大阪・地下道の串カツ「松葉」13日から休業で今後未定
大阪北区梅田にある地下道の拡幅工事に伴い、そこで営業する串カツ店「松葉」などに対し大阪市が道路法に基づき退去を命じる除却命令書を出すなど立ち退きを求めている問題で、大阪地裁は12日に松葉が出していた同命令書の執行停止申し立てを却下する決定を出した。同店は13日から休業しており、今後の営業は未定だという。同所を通る人らが、閉店状態の同店を撮影する光景も多く見られた。
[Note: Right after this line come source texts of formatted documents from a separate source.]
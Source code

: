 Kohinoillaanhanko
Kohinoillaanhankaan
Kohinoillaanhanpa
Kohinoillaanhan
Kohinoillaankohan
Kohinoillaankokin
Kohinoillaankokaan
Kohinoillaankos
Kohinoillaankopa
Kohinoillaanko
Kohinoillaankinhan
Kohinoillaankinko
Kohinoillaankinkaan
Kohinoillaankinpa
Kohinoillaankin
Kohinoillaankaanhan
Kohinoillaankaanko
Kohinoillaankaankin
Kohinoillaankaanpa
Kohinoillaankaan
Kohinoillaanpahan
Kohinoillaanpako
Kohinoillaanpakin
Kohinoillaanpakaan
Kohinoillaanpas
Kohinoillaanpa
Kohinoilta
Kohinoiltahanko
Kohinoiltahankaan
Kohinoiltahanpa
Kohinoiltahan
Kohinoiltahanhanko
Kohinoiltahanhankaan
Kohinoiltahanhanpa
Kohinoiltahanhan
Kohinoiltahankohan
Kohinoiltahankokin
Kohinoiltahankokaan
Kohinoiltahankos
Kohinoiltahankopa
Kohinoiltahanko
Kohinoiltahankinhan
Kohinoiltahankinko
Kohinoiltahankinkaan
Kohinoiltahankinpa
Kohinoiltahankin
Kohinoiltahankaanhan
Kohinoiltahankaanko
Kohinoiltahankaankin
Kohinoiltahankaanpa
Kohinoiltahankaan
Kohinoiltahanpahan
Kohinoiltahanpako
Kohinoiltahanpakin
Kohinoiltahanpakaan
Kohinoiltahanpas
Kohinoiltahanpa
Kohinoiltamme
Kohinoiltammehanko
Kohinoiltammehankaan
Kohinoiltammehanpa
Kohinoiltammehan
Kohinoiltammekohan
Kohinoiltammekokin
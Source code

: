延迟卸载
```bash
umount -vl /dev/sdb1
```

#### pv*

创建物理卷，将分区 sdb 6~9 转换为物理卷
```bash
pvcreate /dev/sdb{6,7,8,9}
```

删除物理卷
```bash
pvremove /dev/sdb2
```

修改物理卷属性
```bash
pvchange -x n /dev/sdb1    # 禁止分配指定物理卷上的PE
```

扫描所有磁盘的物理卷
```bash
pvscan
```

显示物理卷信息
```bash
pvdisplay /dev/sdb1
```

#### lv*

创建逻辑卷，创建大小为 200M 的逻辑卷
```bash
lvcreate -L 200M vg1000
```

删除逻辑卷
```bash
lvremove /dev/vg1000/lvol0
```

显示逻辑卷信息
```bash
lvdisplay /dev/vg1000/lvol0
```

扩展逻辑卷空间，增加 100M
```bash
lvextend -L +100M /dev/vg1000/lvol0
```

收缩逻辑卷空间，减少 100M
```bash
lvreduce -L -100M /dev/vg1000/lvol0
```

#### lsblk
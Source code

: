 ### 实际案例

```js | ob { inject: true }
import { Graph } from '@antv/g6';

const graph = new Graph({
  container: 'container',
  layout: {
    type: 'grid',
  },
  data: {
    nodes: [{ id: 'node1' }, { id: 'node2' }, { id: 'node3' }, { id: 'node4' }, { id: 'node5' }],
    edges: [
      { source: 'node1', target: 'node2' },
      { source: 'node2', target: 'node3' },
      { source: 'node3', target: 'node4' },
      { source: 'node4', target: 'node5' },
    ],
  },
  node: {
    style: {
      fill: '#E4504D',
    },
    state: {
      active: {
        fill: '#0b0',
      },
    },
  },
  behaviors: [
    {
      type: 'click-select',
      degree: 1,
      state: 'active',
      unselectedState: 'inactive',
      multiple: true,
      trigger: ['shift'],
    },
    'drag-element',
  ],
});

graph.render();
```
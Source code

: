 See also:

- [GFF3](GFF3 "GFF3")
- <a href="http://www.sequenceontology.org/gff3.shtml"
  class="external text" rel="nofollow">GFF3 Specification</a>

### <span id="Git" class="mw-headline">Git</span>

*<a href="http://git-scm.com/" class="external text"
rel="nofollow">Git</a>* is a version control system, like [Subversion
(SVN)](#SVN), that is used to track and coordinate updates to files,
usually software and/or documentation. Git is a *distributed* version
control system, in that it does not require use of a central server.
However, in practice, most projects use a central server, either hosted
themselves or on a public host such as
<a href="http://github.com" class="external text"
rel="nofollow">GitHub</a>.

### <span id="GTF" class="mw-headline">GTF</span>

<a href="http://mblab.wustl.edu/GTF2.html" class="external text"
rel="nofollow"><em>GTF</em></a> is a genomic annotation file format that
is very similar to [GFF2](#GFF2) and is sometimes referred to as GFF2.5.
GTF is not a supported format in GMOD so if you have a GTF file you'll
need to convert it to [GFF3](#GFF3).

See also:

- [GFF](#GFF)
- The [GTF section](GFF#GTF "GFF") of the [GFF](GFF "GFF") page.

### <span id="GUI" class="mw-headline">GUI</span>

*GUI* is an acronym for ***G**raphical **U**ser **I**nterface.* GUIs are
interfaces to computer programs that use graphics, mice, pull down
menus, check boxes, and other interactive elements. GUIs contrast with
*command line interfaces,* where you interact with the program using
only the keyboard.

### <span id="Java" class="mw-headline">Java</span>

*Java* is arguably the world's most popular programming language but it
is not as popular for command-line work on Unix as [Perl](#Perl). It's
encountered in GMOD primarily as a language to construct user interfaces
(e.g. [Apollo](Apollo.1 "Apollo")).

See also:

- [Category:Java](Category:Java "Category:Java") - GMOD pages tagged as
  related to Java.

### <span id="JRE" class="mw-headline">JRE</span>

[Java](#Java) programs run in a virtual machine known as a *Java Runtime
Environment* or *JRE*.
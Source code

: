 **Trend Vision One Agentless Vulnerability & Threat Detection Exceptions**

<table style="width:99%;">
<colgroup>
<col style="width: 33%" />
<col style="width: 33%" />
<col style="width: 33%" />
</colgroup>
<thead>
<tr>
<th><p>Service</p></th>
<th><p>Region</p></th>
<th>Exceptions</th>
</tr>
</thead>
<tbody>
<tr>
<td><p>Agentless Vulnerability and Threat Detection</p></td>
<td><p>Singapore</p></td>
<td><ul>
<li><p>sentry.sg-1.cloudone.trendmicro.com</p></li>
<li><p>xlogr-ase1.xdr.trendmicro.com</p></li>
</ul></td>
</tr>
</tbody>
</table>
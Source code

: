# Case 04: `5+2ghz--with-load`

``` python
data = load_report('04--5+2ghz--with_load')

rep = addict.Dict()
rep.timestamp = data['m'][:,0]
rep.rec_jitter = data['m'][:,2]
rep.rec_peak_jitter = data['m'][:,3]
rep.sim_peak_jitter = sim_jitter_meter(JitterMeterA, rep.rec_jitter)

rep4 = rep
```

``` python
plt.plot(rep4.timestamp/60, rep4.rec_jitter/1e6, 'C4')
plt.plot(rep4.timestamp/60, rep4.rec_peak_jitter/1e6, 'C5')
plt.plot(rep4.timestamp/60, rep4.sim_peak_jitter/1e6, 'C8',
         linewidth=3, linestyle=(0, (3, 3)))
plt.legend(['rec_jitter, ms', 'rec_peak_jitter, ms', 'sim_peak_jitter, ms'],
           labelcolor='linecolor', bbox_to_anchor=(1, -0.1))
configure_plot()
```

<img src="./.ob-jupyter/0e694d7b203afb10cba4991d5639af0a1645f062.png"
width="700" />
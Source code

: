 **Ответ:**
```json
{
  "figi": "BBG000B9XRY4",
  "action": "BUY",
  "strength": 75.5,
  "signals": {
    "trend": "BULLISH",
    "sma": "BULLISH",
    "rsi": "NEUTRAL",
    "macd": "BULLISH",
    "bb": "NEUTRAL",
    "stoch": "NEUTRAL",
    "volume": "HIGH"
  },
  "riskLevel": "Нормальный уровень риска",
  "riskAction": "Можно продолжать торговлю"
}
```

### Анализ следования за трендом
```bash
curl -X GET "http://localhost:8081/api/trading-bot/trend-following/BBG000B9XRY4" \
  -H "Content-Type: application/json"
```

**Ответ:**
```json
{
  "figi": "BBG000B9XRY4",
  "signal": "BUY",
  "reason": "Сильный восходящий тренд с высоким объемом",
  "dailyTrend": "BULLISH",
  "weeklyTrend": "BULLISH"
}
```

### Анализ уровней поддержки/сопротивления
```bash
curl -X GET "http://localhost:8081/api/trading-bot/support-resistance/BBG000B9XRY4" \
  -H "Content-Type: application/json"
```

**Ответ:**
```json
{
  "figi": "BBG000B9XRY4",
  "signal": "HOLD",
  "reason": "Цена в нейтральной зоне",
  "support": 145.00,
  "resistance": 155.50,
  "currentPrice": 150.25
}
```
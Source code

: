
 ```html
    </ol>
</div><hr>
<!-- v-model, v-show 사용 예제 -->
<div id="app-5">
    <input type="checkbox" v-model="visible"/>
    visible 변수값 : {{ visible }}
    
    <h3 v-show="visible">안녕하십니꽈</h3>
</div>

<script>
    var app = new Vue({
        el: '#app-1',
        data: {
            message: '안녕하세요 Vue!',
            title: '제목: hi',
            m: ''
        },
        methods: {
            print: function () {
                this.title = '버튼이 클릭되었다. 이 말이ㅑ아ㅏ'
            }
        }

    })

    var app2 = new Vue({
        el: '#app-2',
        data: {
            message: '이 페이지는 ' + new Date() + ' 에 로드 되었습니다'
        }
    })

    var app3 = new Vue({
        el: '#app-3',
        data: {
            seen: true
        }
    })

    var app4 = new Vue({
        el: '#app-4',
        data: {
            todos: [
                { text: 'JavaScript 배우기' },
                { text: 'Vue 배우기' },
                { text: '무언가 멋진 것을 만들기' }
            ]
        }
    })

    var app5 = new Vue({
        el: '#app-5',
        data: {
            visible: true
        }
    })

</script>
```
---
松葉は1949年に大阪駅で開業し、その後、今回の地下店もオープンさせている。同市は「松葉」など同地下道で営業する飲食店などに1年ごとに地下道の「道路占用許可」を出していたが、阪神百貨店建て替えに伴う地下道の拡幅工事のため、占用許可の更新を昨年9月で打ち切った。松葉は「一方的に退去を決められた」として今年4月、同市に地下道占用許可更新を求め提訴。大阪地裁で争っている。 市が10日を期限とした除却命令書を出していたが、松葉など5店舗は10日以降も営業を継続。これに対し同市は11日、行政代執行法に基づいて12日までに退去を求める戒告書を交付していた。 同時に強制撤去に向けた手続きを開始。期日までに自主的に退去しなかった場合は、店の設備などを強制撤去する。ただし、その撤去費用は店側が負担することになるという。 11、12両日とも、松葉は通常の閉店時間より早い午後7時までに閉店。11日は「あしたもやるの?」という客の問いに同店関係者は「やります。早めに来て頂ければ」と答えていたが、12日は同じ質問に対し「う~ん、ちょっと難しいかな」などと話していた。 13日も朝から閉店状態の松葉の前を通っては手持ちのカメラで「記念撮影」をする人も多く、中にはカップルや友人同士で並んで記念撮影している光景もいくつか見られた。撮影していた神戸市の40代の男性は「もう、ここにあったという歴史はみんなの思い出に刻まれてる思うんで、無理せんでええんちゃいますか。僕もよく食べてたんで、ありがとうという感じです」と話した。 大阪市生野区から来たという60代の男性は「退去やなんや言うて争う最後は残念。終わるなら笑顔で終わってほしかった」などと寂しそうに話していた。 店舗の壁には「おしながき」が張られており、それを見て「安いよなあ。これがうまかったんや」と語りあう年配男性らの姿も見られた。